Tuesday, February 1, 2011

#8 Their Hair

So far, every Dane I've seen seems to be in the throes of a passionate love affair... with their hair. Hair salons are like the Starbucks of Copenhagen - they're everywhere in such ridiculous abundance you wonder how they're not running each other out of business. Even more so since they are pretty much all independent stores and not some corporate conglomerate that can afford such profit margin nonsense. 

Hair salons in Copenhagen versus Starbucks in NYC
The other day I was looking around online to try to find a place to take my toddler son for a haircut. I was astounded to find places charging upwards of $60 for a children's haircut! I am tempted to take him just to see what justifies charging such exorbitant rates - does he get a hot towel and a shave? A mani-pedi? It's so bad a local international school even warns expat parents to get their kids' hair cut in their home countries rather than shell out for a cut in Copenhagen.

With this kind of luxuriating over one's hair ingrained from a young age, it's no wonder Danes of both genders gratuitously partake of hair products and services. A 2007 study of the European cosmetics industry, which included hair care products, found Denmark tied with Sweden for the highest EU consumption levels, outspending even U.S. shopaholics in currency-adjusted comparison.

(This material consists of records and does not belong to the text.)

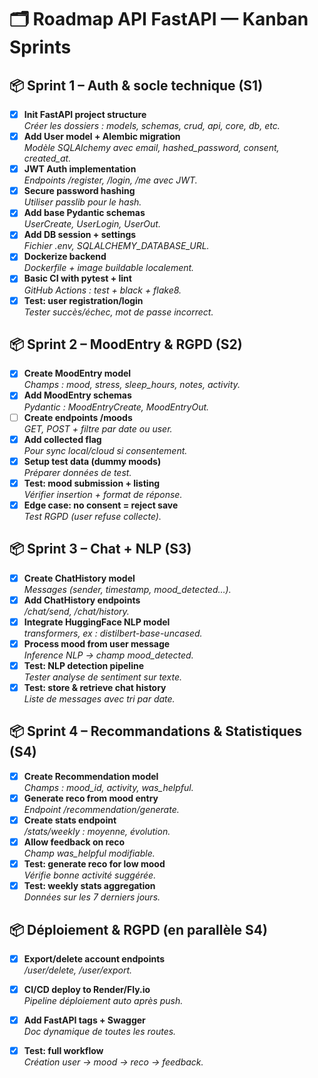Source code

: # 🗂️ Roadmap API FastAPI — Kanban Sprints

## 📦 Sprint 1 – Auth & socle technique (S1)

- [x] **Init FastAPI project structure**  
  _Créer les dossiers : models, schemas, crud, api, core, db, etc._
- [x] **Add User model + Alembic migration**  
  _Modèle SQLAlchemy avec email, hashed_password, consent, created_at._
- [x] **JWT Auth implementation**  
  _Endpoints /register, /login, /me avec JWT._
- [x] **Secure password hashing**  
  _Utiliser passlib pour le hash._
- [x] **Add base Pydantic schemas**  
  _UserCreate, UserLogin, UserOut._
- [x] **Add DB session + settings**  
  _Fichier .env, SQLALCHEMY_DATABASE_URL._
- [x] **Dockerize backend**  
  _Dockerfile + image buildable localement._
- [x] **Basic CI with pytest + lint**  
  _GitHub Actions : test + black + flake8._
- [x] **Test: user registration/login**  
  _Tester succès/échec, mot de passe incorrect._

## 📦 Sprint 2 – MoodEntry & RGPD (S2)

- [x] **Create MoodEntry model**  
  _Champs : mood, stress, sleep_hours, notes, activity._
- [x] **Add MoodEntry schemas**  
  _Pydantic : MoodEntryCreate, MoodEntryOut._
- [ ] **Create endpoints /moods**  
  _GET, POST + filtre par date ou user._
- [x] **Add collected flag**  
  _Pour sync local/cloud si consentement._
- [x] **Setup test data (dummy moods)**  
  _Préparer données de test._
- [x] **Test: mood submission + listing**  
  _Vérifier insertion + format de réponse._
- [x] **Edge case: no consent = reject save**  
  _Test RGPD (user refuse collecte)._

## 📦 Sprint 3 – Chat + NLP (S3)

- [x] **Create ChatHistory model**  
  _Messages (sender, timestamp, mood_detected…)._
- [x] **Add ChatHistory endpoints**  
  _/chat/send, /chat/history._
- [x] **Integrate HuggingFace NLP model**  
  _transformers, ex : distilbert-base-uncased._
- [x] **Process mood from user message**  
  _Inference NLP → champ mood_detected._
- [x] **Test: NLP detection pipeline**  
  _Tester analyse de sentiment sur texte._
- [x] **Test: store & retrieve chat history**  
  _Liste de messages avec tri par date._

## 📦 Sprint 4 – Recommandations & Statistiques (S4)

- [x] **Create Recommendation model**  
  _Champs : mood_id, activity, was_helpful._
- [x] **Generate reco from mood entry**  
  _Endpoint /recommendation/generate._
- [x] **Create stats endpoint**  
  _/stats/weekly : moyenne, évolution._
- [x] **Allow feedback on reco**  
  _Champ was_helpful modifiable._
- [x] **Test: generate reco for low mood**  
  _Vérifie bonne activité suggérée._
- [x] **Test: weekly stats aggregation**  
  _Données sur les 7 derniers jours._

## 📦 Déploiement & RGPD (en parallèle S4)

- [x] **Export/delete account endpoints**  
  _/user/delete, /user/export._
- [x] **CI/CD deploy to Render/Fly.io**  
  _Pipeline déploiement auto après push._
- [x] **Add FastAPI tags + Swagger**  
  _Doc dynamique de toutes les routes._
- [x] **Test: full workflow**  
  _Création user → mood → reco → feedback._

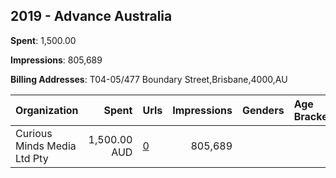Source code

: ## 2019 - Advance Australia 
**Spent**: 1,500.00

**Impressions**: 805,689

**Billing Addresses**: T04-05/477 Boundary Street,Brisbane,4000,AU

|Organization|Spent|Urls|Impressions|Genders|Age Brackets|Country Codes|
|:---|---:|:---|---:|:---|:---|:---|
|Curious Minds Media Ltd Pty|1,500.00 AUD|[0](https://www.snap.com/political-ads/asset/7a8523bc9225311613ed3f44d0e594c22a390a06504c1a18621071898b46e6fe?mediaType=mp4)|805,689|||australia|
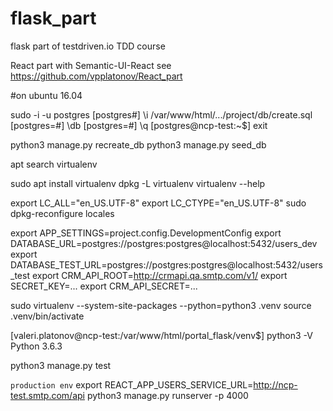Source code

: # flask_part
flask part of testdriven.io TDD course

React part with Semantic-UI-React see
https://github.com/vpplatonov/React_part

#on ubuntu 16.04

sudo -i -u postgres
[postgres#] \i /var/www/html/.../project/db/create.sql
[postgres=#] \db
[postgres=#] \q
[postgres@ncp-test:~$] exit

python3 manage.py recreate_db
python3 manage.py seed_db


apt search virtualenv

sudo apt install virtualenv
dpkg -L virtualenv
virtualenv --help

export LC_ALL="en_US.UTF-8"
export LC_CTYPE="en_US.UTF-8"
sudo dpkg-reconfigure locales

export APP_SETTINGS=project.config.DevelopmentConfig
export DATABASE_URL=postgres://postgres:postgres@localhost:5432/users_dev
export DATABASE_TEST_URL=postgres://postgres:postgres@localhost:5432/users_test
export CRM_API_ROOT=http://crmapi.qa.smtp.com/v1/
export SECRET_KEY=...
export CRM_API_SECRET=...

sudo virtualenv --system-site-packages --python=python3 .venv
source .venv/bin/activate

[valeri.platonov@ncp-test:/var/www/html/portal_flask/venv$] python3 -V
Python 3.6.3

python3 manage.py test

`production env`
export REACT_APP_USERS_SERVICE_URL=http://ncp-test.smtp.com/api
python3 manage.py runserver -p 4000
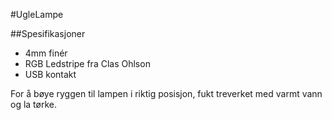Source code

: #UgleLampe

##Spesifikasjoner
* 4mm finér
* RGB Ledstripe fra Clas Ohlson
* USB kontakt

For å bøye ryggen til lampen i riktig posisjon, fukt treverket med varmt vann og la tørke.

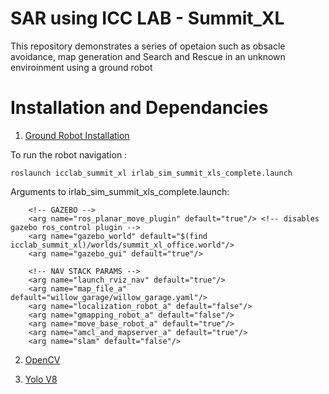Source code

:# SAR using ICC LAB - Summit_XL

This repository demonstrates a series of opetaion such as obsacle avoidance, map generation and Search and Rescue in an unknown enviroinment using a ground robot

# Installation and Dependancies

1. [Ground Robot Installation](https://github.com/icclab/rosdocked-irlab)

To run the robot navigation :

	roslaunch icclab_summit_xl irlab_sim_summit_xls_complete.launch
  
  Arguments to irlab_sim_summit_xls_complete.launch:

        <!-- GAZEBO -->
        <arg name="ros_planar_move_plugin" default="true"/> <!-- disables gazebo ros_control plugin -->
        <arg name="gazebo_world" default="$(find icclab_summit_xl)/worlds/summit_xl_office.world"/>
        <arg name="gazebo_gui" default="true"/>

        <!-- NAV STACK PARAMS -->
        <arg name="launch_rviz_nav" default="true"/>
        <arg name="map_file_a" default="willow_garage/willow_garage.yaml"/>
        <arg name="localization_robot_a" default="false"/>
        <arg name="gmapping_robot_a" default="false"/>
        <arg name="move_base_robot_a" default="true"/>
        <arg name="amcl_and_mapserver_a" default="true"/>
        <arg name="slam" default="false"/>
        
        
        
2. [OpenCV](https://github.com/opencv/opencv-python)

3. [Yolo V8](https://github.com/ultralytics/ultralytics)
  
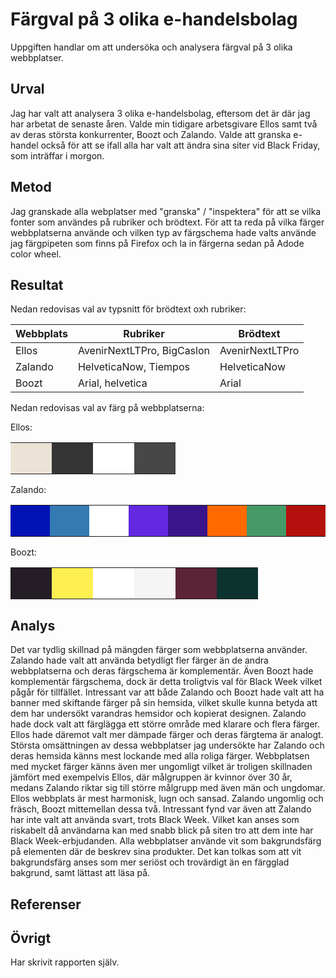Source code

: Färgval på 3 olika e-handelsbolag
=======================

Uppgiften handlar om att undersöka och analysera färgval på 3 olika webbplatser.

Urval
-----------------------
Jag har valt att analysera 3 olika e-handelsbolag, eftersom det är där jag har arbetat de senaste åren. Valde min tidigare arbetsgivare Ellos samt två av deras största konkurrenter, Boozt och Zalando. Valde att granska e-handel också för att se ifall alla har valt att ändra sina siter vid Black Friday, som inträffar i morgon.


Metod
-----------------------
Jag granskade alla webplatser med "granska" / "inspektera" för att se vilka fonter som användes på rubriker och brödtext. För att ta reda på vilka färger webbplatserna använde och vilken typ av färgschema hade valts använde jag färgpipeten som finns på Firefox och la in färgerna sedan på Adode color wheel.

Resultat
-----------------------

Nedan redovisas val av typsnitt för brödtext oxh rubriker:

| Webbplats         |Rubriker           |Brödtext           |
|-------------------|-------------------|-------------------|
| Ellos             |AvenirNextLTPro, BigCaslon             |AvenirNextLTPro      |
| Zalando           |HelveticaNow, Tiempos                  |HelveticaNow         |
| Boozt             |Arial, helvetica                       |Arial                |

Nedan redovisas val av färg på webbplatserna:

Ellos:
<table class= "colortable">
<tr>
<td style="height: 50px; width: 50px; background-color: #ECE3D7">
<td style="height: 50px; width: 50px; background-color: #343434">
<td style="height: 50px; width: 50px; background-color: #ffffff">
<td style="height: 50px; width: 50px; background-color: #474747">
</tr>
</table>

Zalando:
<table class= "colortable">
<tr>
<td style="height: 50px; width: 50px; background-color: #0213B6">
<td style="height: 50px; width: 50px; background-color: #347bb2">
<td style="height: 50px; width: 50px; background-color: #ffffff">
<td style="height: 50px; width: 50px; background-color: #6328e0">
<td style="height: 50px; width: 50px; background-color: #3A148B">
<td style="height: 50px; width: 50px; background-color: #FF6900">
<td style="height: 50px; width: 50px; background-color: #449967">
<td style="height: 50px; width: 50px; background-color: #b4100d">
</tr>
</table>

Boozt:
<table class= "colortable">
<tr>
<td style="height: 50px; width: 50px; background-color: #241D26">
<td style="height: 50px; width: 50px; background-color: #FDEF50">
<td style="height: 50px; width: 50px; background-color: #FFFFFF">
<td style="height: 50px; width: 50px; background-color: #F5F5F5">
<td style="height: 50px; width: 50px; background-color: #5c2437">
<td style="height: 50px; width: 50px; background-color: #0d332e">
</tr>

</table>

Analys
-----------------------

Det var tydlig skillnad på mängden färger som webbplatserna använder. Zalando hade valt att använda betydligt fler färger än de andra webbplatserna och deras färgschema är komplementär. Även Boozt hade komplementär färgschema, dock är detta troligtvis val för Black Week vilket pågår för tillfället. Intressant var att både Zalando och Boozt hade valt att ha banner med skiftande färger på sin hemsida, vilket skulle kunna betyda att dem har undersökt varandras hemsidor och kopierat designen. Zalando hade dock valt att färglägga ett större område med klarare och flera färger.
Ellos hade däremot valt mer dämpade färger och deras färgtema är analogt. 
Största omsättningen av dessa webbplatser jag undersökte har Zalando och deras hemsida känns mest lockande med alla roliga färger. Webbplatsen med mycket färger känns även mer ungomligt vilket är troligen skillnaden jämfört med exempelvis Ellos, där målgruppen är kvinnor över 30 år, medans Zalando riktar sig till större målgrupp med även män och ungdomar. 
Ellos webbplats är mest harmonisk, lugn och sansad. Zalando ungomlig och fräsch, Boozt mittemellan dessa två.
Intressant fynd var även att Zalando har inte valt att använda svart, trots Black Week. Vilket kan anses som riskabelt då användarna kan med snabb blick på siten tro att dem inte har Black Week-erbjudanden.
Alla webbplatser använde vit som bakgrundsfärg på elementen där de beskrev sina produkter. Det kan tolkas som att vit bakgrundsfärg anses som mer seriöst och trovärdigt än en färgglad bakgrund, samt lättast att läsa på.

Referenser
-----------------------

Övrigt
-----------------------
Har skrivit rapporten själv.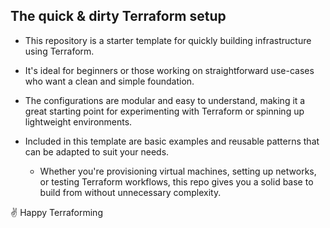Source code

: ## The quick & dirty Terraform setup

- This repository is a starter template for quickly building infrastructure using Terraform.
- It's ideal for beginners or those working on straightforward use-cases who want a clean and simple foundation.
- The configurations are modular and easy to understand, making it a great starting point for experimenting with Terraform or spinning up lightweight environments.

- Included in this template are basic examples and reusable patterns that can be adapted to suit your needs.
  - Whether you're provisioning virtual machines, setting up networks, or testing Terraform workflows, this repo gives you a solid base to build from without unnecessary complexity.

✌️ Happy Terraforming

These people aren't messing around!

Maybe I wouldn't find this fixation so odd except that, unlike Americans with their pursuit of natural, non-grey perfection, Danes seem bent on purposely standing out in a crowd. I imagine many conversations taking place in locals salons where the customer says, "I'd like an avant-garde, asymetrical cut and the most glaringly unnatural color you have please." No need to wonder whether a woman's hair color belies her age when you're transfixed and distracted by her neon orange mane. In a country where it seems practically taboo to wear a winter coat in anything other than black, gray or navy, is hair some kind of personal rebellion or form of Danish self-expression?

Not a natural color in the bunch.
Spiky mohawks, painstakingly pin-curled waves, crimped hair, highlights, lowlights, half-shaven heads, blunt bangs, long bangs, side buns, top buns, French braids, and yes, even a mullet or two. This blog on Copenhagen street styles shows just how out of my Euro-hip league I am. It makes me wonder if I should I start worrying about being deported for my lame, no-effort ponytail and boring brown hair?

* Note: This phenomenon was particularly difficult to document given my unwilliness to test the operating theory that people of most countries don't appreciate strangers photographing them and my greater goal of trying to make friends here in Denmark, not creeping people out or getting arrested.